A faithful copy is needed of the lines below from the one with "- Update UI dynamically" up to and including the one with "later releases.<br />"; set it down with no pictures and no other lines.

Start of Block

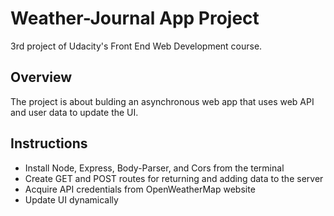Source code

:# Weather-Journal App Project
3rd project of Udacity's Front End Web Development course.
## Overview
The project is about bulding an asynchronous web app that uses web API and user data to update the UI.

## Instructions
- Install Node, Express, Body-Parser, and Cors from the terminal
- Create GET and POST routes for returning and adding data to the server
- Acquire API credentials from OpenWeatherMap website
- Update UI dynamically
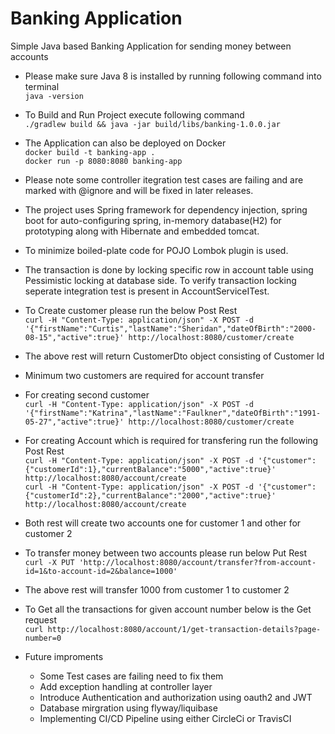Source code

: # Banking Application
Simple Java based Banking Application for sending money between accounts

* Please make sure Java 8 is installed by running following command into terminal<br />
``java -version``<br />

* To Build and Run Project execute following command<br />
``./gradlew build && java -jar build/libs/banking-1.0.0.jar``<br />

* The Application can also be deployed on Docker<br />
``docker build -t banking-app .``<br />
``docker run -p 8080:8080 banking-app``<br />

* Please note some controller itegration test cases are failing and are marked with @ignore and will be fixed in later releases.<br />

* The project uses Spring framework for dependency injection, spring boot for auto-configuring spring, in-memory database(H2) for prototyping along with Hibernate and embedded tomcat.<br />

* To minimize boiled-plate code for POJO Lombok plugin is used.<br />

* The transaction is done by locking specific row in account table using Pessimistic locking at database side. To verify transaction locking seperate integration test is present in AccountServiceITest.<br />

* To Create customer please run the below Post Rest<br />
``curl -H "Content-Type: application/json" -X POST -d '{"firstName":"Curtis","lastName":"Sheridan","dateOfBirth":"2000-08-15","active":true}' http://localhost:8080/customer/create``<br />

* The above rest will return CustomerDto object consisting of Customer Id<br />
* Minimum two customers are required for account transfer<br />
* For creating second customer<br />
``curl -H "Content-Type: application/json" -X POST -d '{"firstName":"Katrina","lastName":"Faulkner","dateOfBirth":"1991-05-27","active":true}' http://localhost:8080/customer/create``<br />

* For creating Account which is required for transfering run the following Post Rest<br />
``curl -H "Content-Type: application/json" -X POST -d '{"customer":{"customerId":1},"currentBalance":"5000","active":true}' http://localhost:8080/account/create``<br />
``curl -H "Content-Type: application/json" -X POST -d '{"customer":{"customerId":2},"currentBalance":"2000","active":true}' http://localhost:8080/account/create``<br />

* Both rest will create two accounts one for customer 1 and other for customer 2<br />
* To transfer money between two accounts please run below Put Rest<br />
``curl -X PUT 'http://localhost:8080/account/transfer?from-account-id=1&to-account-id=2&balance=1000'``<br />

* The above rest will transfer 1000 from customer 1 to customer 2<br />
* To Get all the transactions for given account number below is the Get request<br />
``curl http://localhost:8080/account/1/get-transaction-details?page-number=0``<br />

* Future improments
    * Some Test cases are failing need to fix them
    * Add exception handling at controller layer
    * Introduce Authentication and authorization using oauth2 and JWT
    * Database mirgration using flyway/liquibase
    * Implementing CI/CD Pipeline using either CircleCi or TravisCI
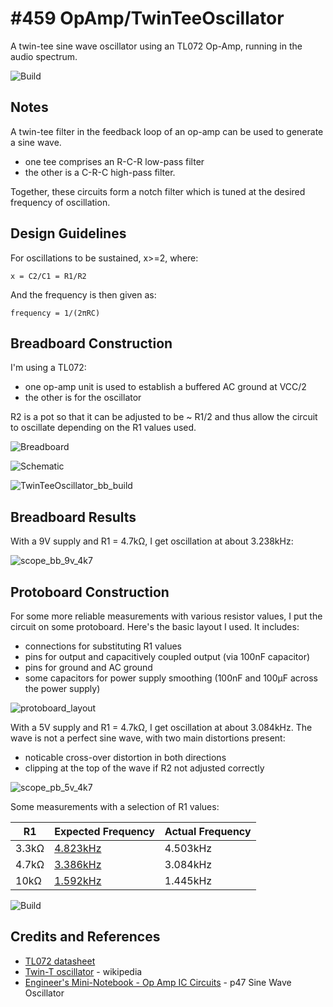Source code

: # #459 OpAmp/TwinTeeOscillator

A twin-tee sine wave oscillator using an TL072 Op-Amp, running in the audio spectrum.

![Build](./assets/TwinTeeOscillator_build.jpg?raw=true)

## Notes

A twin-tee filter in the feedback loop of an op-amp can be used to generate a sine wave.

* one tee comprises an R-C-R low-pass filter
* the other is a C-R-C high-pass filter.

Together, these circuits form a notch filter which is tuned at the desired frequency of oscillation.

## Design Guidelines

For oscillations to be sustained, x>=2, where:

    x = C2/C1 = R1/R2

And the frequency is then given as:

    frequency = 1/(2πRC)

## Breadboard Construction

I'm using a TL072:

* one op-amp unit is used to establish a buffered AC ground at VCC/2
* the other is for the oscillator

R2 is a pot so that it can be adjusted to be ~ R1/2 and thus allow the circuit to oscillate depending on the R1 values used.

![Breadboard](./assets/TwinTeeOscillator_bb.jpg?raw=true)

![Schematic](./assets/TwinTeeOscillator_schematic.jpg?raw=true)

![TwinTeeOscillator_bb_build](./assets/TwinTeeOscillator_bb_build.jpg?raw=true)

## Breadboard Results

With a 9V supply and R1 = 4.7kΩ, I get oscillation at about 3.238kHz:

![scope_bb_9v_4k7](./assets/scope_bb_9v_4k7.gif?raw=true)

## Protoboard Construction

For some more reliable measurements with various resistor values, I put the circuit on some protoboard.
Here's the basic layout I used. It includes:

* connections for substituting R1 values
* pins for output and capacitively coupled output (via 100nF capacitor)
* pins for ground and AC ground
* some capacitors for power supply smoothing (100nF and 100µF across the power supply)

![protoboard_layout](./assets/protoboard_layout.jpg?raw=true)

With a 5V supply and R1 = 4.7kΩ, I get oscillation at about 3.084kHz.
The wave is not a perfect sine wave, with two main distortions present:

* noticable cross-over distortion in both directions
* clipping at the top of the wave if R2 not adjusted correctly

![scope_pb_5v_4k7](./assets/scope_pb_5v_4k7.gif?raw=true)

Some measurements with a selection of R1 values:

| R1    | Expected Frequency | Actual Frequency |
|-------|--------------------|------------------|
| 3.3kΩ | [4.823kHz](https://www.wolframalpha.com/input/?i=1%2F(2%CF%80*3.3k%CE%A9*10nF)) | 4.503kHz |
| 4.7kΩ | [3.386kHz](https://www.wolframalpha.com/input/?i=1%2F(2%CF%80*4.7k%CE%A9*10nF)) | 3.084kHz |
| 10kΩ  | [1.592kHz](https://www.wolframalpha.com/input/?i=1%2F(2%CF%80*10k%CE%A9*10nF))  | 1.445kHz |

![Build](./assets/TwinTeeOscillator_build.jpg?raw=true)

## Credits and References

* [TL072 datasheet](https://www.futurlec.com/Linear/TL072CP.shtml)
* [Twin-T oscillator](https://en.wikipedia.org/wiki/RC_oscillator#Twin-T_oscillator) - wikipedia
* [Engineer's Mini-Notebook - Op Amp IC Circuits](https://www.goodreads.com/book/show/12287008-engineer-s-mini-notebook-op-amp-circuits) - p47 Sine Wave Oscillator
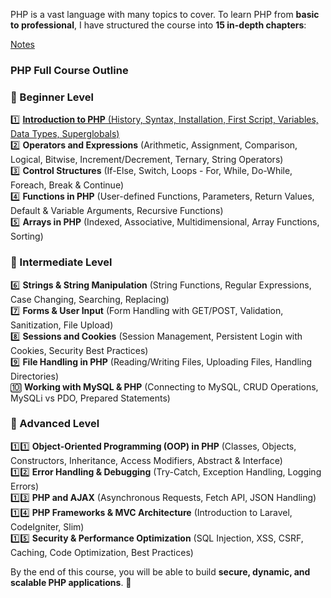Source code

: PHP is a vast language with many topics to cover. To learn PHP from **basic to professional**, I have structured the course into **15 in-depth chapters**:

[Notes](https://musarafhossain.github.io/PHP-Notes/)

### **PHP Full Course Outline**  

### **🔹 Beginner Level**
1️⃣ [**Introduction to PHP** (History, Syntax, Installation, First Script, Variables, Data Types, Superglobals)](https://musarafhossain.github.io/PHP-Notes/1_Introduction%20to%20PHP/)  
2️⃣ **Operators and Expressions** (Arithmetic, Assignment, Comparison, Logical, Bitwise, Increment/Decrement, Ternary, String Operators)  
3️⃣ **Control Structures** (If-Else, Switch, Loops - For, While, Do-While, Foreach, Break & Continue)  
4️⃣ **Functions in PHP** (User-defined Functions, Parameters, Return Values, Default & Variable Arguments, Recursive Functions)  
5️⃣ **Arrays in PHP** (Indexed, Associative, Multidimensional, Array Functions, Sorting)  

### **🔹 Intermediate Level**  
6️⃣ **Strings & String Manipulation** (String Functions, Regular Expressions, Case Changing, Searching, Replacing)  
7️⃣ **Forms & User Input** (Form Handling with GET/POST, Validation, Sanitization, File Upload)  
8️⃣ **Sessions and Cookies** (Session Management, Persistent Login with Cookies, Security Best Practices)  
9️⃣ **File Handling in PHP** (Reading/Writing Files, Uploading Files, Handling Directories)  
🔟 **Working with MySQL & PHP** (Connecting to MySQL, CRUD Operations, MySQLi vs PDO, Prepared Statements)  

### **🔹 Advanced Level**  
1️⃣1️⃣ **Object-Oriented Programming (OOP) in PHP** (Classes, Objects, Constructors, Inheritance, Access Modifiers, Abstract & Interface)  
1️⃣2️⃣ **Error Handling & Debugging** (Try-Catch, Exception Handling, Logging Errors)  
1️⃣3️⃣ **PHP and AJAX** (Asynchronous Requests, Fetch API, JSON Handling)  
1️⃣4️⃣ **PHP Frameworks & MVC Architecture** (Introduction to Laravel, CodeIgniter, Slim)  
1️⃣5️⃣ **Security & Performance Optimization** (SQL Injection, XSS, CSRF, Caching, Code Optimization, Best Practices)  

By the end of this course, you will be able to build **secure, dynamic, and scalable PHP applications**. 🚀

End of Block

- Exercise answer
- Update UI dynamically
Source code

: # Banking Application
Simple Java based Banking Application for sending money between accounts

* Please make sure Java 8 is installed by running following command into terminal<br />
``java -version``<br />

* To Build and Run Project execute following command<br />
``./gradlew build && java -jar build/libs/banking-1.0.0.jar``<br />

* The Application can also be deployed on Docker<br />
``docker build -t banking-app .``<br />
``docker run -p 8080:8080 banking-app``<br />

* Please note some controller itegration test cases are failing and are marked with @ignore and will be fixed in later releases.<br />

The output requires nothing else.